The successful candidate will have advanced studies in archaeology, social-cultural anthropology, or a closely related field, or will have the equivalent experience in curation, research, and publication with a focus on North America and in particular Canada and Ontario. Professional experience in a cultural center, museum, or related environment is an asset, as is a demonstrable track record of archaeological field practices through active engagement and collaboration with local communities. A deep understanding, education, and/or practical experience in understanding the complexities and societal pressures involved in collections and exhibitions is required. The successful candidate will have an excellent command of both spoken and written English, and a working knowledge of an Indigenous language is an asset. Prior experience leading or conducting projects with government grants is appreciated.
Qualified applicants may have lived experience of the culture, language, and lifeways of an Indigenous community. The Curator of North American Archaeology search is part of an Indigenous Cohort Hiring initiative to realize ROM’s commitment to having Indigenous staff throughout the organization and to ensuring that Indigenous employees find a welcoming environment and a supportive community.
Compensation and Benefits
ROM offers a competitive salary and comprehensive benefits package, including a base salary estimated to be in a range between $87,664 and $146,234 (CAN), dependent on experience, with full medical and dental insurance, a total of 22 days of pro-rated paid time off, and inclusion in the ROM pension plan (via CAAT). This position is part of the ROM Curatorial Association union.

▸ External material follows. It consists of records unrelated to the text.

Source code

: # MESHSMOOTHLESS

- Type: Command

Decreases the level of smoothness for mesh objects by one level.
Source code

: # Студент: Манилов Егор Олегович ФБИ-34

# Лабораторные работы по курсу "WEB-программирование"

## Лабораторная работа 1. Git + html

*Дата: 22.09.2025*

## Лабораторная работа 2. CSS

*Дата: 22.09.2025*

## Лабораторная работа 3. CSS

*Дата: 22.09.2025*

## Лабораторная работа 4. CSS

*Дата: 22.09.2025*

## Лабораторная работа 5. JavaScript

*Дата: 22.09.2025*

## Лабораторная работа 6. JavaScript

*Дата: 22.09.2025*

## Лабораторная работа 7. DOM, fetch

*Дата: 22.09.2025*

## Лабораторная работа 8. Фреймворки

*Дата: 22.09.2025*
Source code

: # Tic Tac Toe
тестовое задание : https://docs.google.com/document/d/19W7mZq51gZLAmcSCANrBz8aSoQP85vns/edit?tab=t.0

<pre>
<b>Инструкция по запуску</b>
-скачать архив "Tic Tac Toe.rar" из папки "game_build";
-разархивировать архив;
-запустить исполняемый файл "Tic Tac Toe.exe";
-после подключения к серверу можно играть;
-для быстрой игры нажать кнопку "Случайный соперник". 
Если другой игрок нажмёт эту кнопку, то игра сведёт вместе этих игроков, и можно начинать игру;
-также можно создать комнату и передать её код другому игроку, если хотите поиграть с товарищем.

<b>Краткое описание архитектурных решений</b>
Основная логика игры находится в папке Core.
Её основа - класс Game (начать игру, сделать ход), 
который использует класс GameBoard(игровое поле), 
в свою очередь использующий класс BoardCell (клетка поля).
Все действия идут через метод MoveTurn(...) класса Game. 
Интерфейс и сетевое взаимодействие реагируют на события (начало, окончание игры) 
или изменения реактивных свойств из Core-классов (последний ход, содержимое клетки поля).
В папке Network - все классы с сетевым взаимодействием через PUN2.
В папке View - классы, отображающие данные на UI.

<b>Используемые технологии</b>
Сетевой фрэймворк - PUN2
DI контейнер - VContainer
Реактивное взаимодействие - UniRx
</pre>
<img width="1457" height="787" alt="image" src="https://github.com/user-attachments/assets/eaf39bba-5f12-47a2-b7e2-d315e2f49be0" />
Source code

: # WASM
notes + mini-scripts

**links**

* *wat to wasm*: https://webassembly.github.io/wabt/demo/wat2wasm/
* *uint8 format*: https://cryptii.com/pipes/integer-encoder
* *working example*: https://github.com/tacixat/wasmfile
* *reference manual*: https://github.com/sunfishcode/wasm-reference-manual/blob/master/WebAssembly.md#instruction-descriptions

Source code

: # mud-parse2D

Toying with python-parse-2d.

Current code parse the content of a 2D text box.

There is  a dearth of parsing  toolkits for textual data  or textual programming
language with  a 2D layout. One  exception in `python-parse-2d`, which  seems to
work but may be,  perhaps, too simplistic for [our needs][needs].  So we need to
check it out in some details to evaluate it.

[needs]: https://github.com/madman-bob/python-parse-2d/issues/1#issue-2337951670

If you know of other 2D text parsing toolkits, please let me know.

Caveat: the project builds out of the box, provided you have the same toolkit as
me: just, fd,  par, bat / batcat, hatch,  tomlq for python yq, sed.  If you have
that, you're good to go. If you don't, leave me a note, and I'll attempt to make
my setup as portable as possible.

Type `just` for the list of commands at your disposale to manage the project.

Applications and Inquiries
To submit a cover letter and resume with a summary of demonstrable accomplishments (electronic submissions preferred), please click here or visit artsconsulting.com/employment. For questions or general inquiries about this job opportunity, please contact:
Wyona Lynch-McWhite, Senior Vice President
Menon Dwarka, Senior Vice President
2 Toronto Street, Suite 217
Toronto, Ontario M5C 2B5
Tel (888) 234.4236 Ext. 225 (Ms. Lynch-McWhite) or Ext. 206 (Mr. Dwarka)
Royal Ontario Museum acknowledges that this museum sits on the ancestral lands of the Wendat, the Haudenosaunee Confederacy, and the Anishinaabek Nation, which includes the Mississaugas of the Credit First Nation, since time immemorial to today.
ROM is committed to fair and accessible employment practices and considers equity, diversity, and inclusivity to be foundational to its institutional success. ROM seeks to foster a workplace that reflects the full breadth of the communities it serves and welcomes applications from women, racialized persons, Indigenous/Aboriginal People of North America, LGBTQ2S+, and people with disabilities. Upon request, suitable accommodations are available under the Accessibility for Ontarians with Disability Act (AODA) to applicants invited to an interview.